Learn about key techniques used for BERT optimisation
The appearance of the BERT model led to significant progress in NLP. Deriving its architecture from Transformer, BERT achieves state-of-the-art results on various downstream tasks: language modeling, next sentence prediction, question answering, NER tagging, etc.
Despite the excellent performance of BERT, researchers still continued experimenting with its configuration in hopes of achieving even better metrics. Fortunately, they succeeded with it and presented a new model called RoBERTa — Robustly Optimised BERT Approach.
Throughout this article, we will be referring to the official RoBERTa paper which contains in-depth information about the model. In simple words, RoBERTa consists of several independent improvements over the original BERT model — all of the other principles including the architecture stay the same. All of the advancements will be covered and explained in this article.
From the BERT’s architecture we remember that during pretraining BERT performs language modeling by trying to predict a certain percentage of masked tokens. The problem with the original implementation is the fact that chosen tokens for masking for a given text sequence across different batches are sometimes the same.
More precisely, the training dataset is duplicated 10 times, thus each sequence is masked only in 10 different ways. Keeping in mind that BERT runs 40 training epochs, each sequence with the same masking is passed to BERT four times. As researchers found, it is slightly better to use dynamic masking meaning that masking is generated uniquely every time a sequence is passed to BERT. Overall, this results in less duplicated data during the training giving an opportunity for a model to work with more various data and masking patterns.
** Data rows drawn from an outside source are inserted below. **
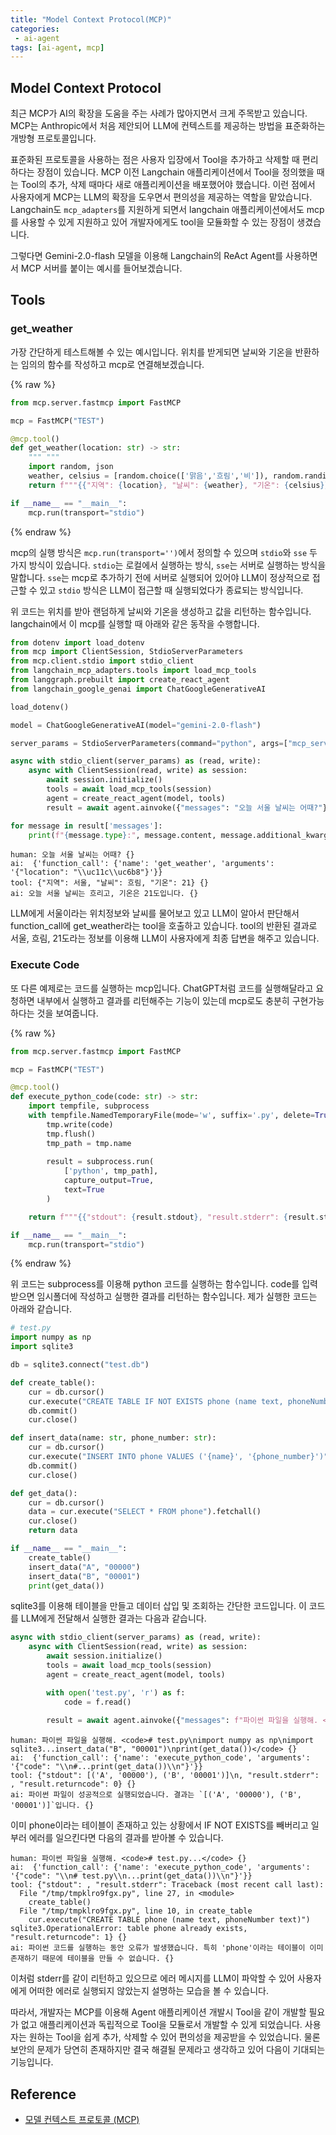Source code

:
 ```yaml
---
title: "Model Context Protocol(MCP)"
categories:
 - ai-agent
tags: [ai-agent, mcp]
---
```

## Model Context Protocol
최근 MCP가 AI의 확장을 도움을 주는 사례가 많아지면서 크게 주목받고 있습니다. MCP는 Anthropic에서 처음 제안되어 LLM에 컨텍스트를 제공하는 방법을 표준화하는 개방형 프로토콜입니다.

표준화된 프로토콜을 사용하는 점은 사용자 입장에서 Tool을 추가하고 삭제할 때 편리하다는 장점이 있습니다. MCP 이전 Langchain 애플리케이션에서 Tool을 정의했을 때는 Tool의 추가, 삭제 때마다 새로 애플리케이션을 배포했어야 했습니다. 이런 점에서 사용자에게 MCP는 LLM의 확장을 도우면서 편의성을 제공하는 역할을 맡았습니다.  
Langchain도 `mcp_adapters`를 지원하게 되면서 langchain 애플리케이션에서도 mcp를 사용할 수 있게 지원하고 있어 개발자에게도 tool을 모듈화할 수 있는 장점이 생겼습니다.

그렇다면 Gemini-2.0-flash 모델을 이용해 Langchain의 ReAct Agent를 사용하면서 MCP 서버를 붙이는 예시를 들어보겠습니다.

## Tools
### get_weather
가장 간단하게 테스트해볼 수 있는 예시입니다. 위치를 받게되면 날씨와 기온을 반환하는 임의의 함수를 작성하고 mcp로 연결해보겠습니다.

{% raw %}
```python
from mcp.server.fastmcp import FastMCP

mcp = FastMCP("TEST")

@mcp.tool()
def get_weather(location: str) -> str:
    """ """
    import random, json
    weather, celsius = [random.choice(['맑음','흐림','비']), random.randint(10,25)]
    return f"""{{"지역": {location}, "날씨": {weather}, "기온": {celsius}}}"""

if __name__ == "__main__":
    mcp.run(transport="stdio")
```
{% endraw %}

mcp의 실행 방식은 `mcp.run(transport='')`에서 정의할 수 있으며 `stdio`와 `sse` 두 가지 방식이 있습니다. `stdio`는 로컬에서 실행하는 방식, `sse`는 서버로 실행하는 방식을 말합니다. `sse`는 mcp로 추가하기 전에 서버로 실행되어 있어야 LLM이 정상적으로 접근할 수 있고 `stdio` 방식은 LLM이 접근할 때 실행되었다가 종료되는 방식입니다.

위 코드는 위치를 받아 랜덤하게 날씨와 기온을 생성하고 값을 리턴하는 함수입니다. langchain에서 이 mcp를 실행할 때 아래와 같은 동작을 수행합니다.

```python
from dotenv import load_dotenv
from mcp import ClientSession, StdioServerParameters
from mcp.client.stdio import stdio_client
from langchain_mcp_adapters.tools import load_mcp_tools
from langgraph.prebuilt import create_react_agent
from langchain_google_genai import ChatGoogleGenerativeAI

load_dotenv()

model = ChatGoogleGenerativeAI(model="gemini-2.0-flash")

server_params = StdioServerParameters(command="python", args=["mcp_server.py"])

async with stdio_client(server_params) as (read, write):
    async with ClientSession(read, write) as session:
        await session.initialize()
        tools = await load_mcp_tools(session)
        agent = create_react_agent(model, tools)
        result = await agent.ainvoke({"messages": "오늘 서울 날씨는 어때?"})

for message in result['messages']:
    print(f"{message.type}:", message.content, message.additional_kwargs)
```
```
human: 오늘 서울 날씨는 어때? {}
ai:  {'function_call': {'name': 'get_weather', 'arguments': '{"location": "\\uc11c\\uc6b8"}'}}
tool: {"지역": 서울, "날씨": 흐림, "기온": 21} {}
ai: 오늘 서울 날씨는 흐리고, 기온은 21도입니다. {}
```
LLM에게 서울이라는 위치정보와 날씨를 물어보고 있고 LLM이 알아서 판단해서 function_call에 get_weather라는 tool을 호출하고 있습니다. tool의 반환된 결과로 서울, 흐림, 21도라는 정보를 이용해 LLM이 사용자에게 최종 답변을 해주고 있습니다.

### Execute Code
또 다른 예제로는 코드를 실행하는 mcp입니다. ChatGPT처럼 코드를 실행해달라고 요청하면 내부에서 실행하고 결과를 리턴해주는 기능이 있는데 mcp로도 충분히 구현가능하다는 것을 보여줍니다.

{% raw %}
```python
from mcp.server.fastmcp import FastMCP

mcp = FastMCP("TEST")

@mcp.tool()
def execute_python_code(code: str) -> str:
    import tempfile, subprocess
    with tempfile.NamedTemporaryFile(mode='w', suffix='.py', delete=True) as tmp:
        tmp.write(code)
        tmp.flush()
        tmp_path = tmp.name
    
        result = subprocess.run(
            ['python', tmp_path],
            capture_output=True,
            text=True
        )

    return f"""{{"stdout": {result.stdout}, "result.stderr": {result.stderr}, "result.returncode": {result.returncode}}}"""

if __name__ == "__main__":
    mcp.run(transport="stdio")
```
{% endraw %}

위 코드는 subprocess를 이용해 python 코드를 실행하는 함수입니다. code를 입력받으면 임시폴더에 작성하고 실행한 결과를 리턴하는 함수입니다. 제가 실행한 코드는 아래와 같습니다.
```python
# test.py
import numpy as np
import sqlite3

db = sqlite3.connect("test.db")

def create_table():
    cur = db.cursor()
    cur.execute("CREATE TABLE IF NOT EXISTS phone (name text, phoneNumber text)")
    db.commit()
    cur.close()

def insert_data(name: str, phone_number: str):
    cur = db.cursor()
    cur.execute("INSERT INTO phone VALUES ('{name}', '{phone_number}')".format(name=name, phone_number=phone_number))
    db.commit()
    cur.close()

def get_data():
    cur = db.cursor()
    data = cur.execute("SELECT * FROM phone").fetchall()
    cur.close()
    return data

if __name__ == "__main__":
    create_table()
    insert_data("A", "00000")
    insert_data("B", "00001")
    print(get_data())
```
sqlite3를 이용해 테이블을 만들고 데이터 삽입 및 조회하는 간단한 코드입니다. 이 코드를 LLM에게 전달해서 실행한 결과는 다음과 같습니다.

```python
async with stdio_client(server_params) as (read, write):
    async with ClientSession(read, write) as session:
        await session.initialize()
        tools = await load_mcp_tools(session)
        agent = create_react_agent(model, tools)

        with open('test.py', 'r') as f:
            code = f.read()
         
        result = await agent.ainvoke({"messages": f"파이썬 파일을 실행해. <code>{code}</code>"})
```
```
human: 파이썬 파일을 실행해. <code># test.py\nimport numpy as np\nimport sqlite3...insert_data("B", "00001")\nprint(get_data())</code> {}
ai:  {'function_call': {'name': 'execute_python_code', 'arguments': '{"code": "\\n#...print(get_data())\\n"}'}}
tool: {"stdout": [('A', '00000'), ('B', '00001')]\n, "result.stderr": , "result.returncode": 0} {}
ai: 파이썬 파일이 성공적으로 실행되었습니다. 결과는 `[('A', '00000'), ('B', '00001')]`입니다. {}
```

이미 phone이라는 테이블이 존재하고 있는 상황에서 IF NOT EXISTS를 빼버리고 일부러 에러를 일으킨다면 다음의 결과를 받아볼 수 있습니다.
```
human: 파이썬 파일을 실행해. <code># test.py...</code> {}
ai:  {'function_call': {'name': 'execute_python_code', 'arguments': '{"code": "\\n# test.py\\n...print(get_data())\\n"}'}}
tool: {"stdout": , "result.stderr": Traceback (most recent call last):
  File "/tmp/tmpklro9fgx.py", line 27, in <module>
    create_table()
  File "/tmp/tmpklro9fgx.py", line 10, in create_table
    cur.execute("CREATE TABLE phone (name text, phoneNumber text)")
sqlite3.OperationalError: table phone already exists, "result.returncode": 1} {}
ai: 파이썬 코드를 실행하는 동안 오류가 발생했습니다. 특히 'phone'이라는 테이블이 이미 존재하기 때문에 테이블을 만들 수 없습니다. {}
```

이처럼 stderr를 같이 리턴하고 있으므로 에러 메시지를 LLM이 파악할 수 있어 사용자에게 어떠한 에러로 실행되지 않았는지 설명하는 모습을 볼 수 있습니다.

따라서, 개발자는 MCP를 이용해 Agent 애플리케이션 개발시 Tool을 같이 개발할 필요가 없고 애플리케이션과 독립적으로 Tool을 모듈로서 개발할 수 있게 되었습니다. 사용자는 원하는 Tool을 쉽게 추가, 삭제할 수 있어 편의성을 제공받을 수 있었습니다. 물론 보안의 문제가 당연히 존재하지만 결국 해결될 문제라고 생각하고 있어 다음이 기대되는 기능입니다.

## Reference
- [모델 컨텍스트 프로토콜 (MCP)](https://docs.anthropic.com/ko/docs/agents-and-tools/mcp)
The authors of the paper conducted research for finding an optimal way to model the next sentence prediction task. As a consequence, they found several valuable insights:
- Removing the next sentence prediction loss results in a slightly better performance.
- Passing single natural sentences into BERT input hurts the performance, compared to passing sequences consisting of several sentences. One of the most likely hypothesises explaining this phenomenon is the difficulty for a model to learn long-range dependencies only relying on single sentences.
- It more beneficial to construct input sequences by sampling contiguous sentences from a single document rather than from multiple documents. Normally, sequences are always constructed from contiguous full sentences of a single document so that the total length is at most 512 tokens. The problem arises when we reach the end of a document. In this aspect, researchers compared whether it was worth stopping sampling sentences for such sequences or additionally sampling the first several sentences of the next document (and adding a corresponding separator token between documents). The results showed that the first option is better.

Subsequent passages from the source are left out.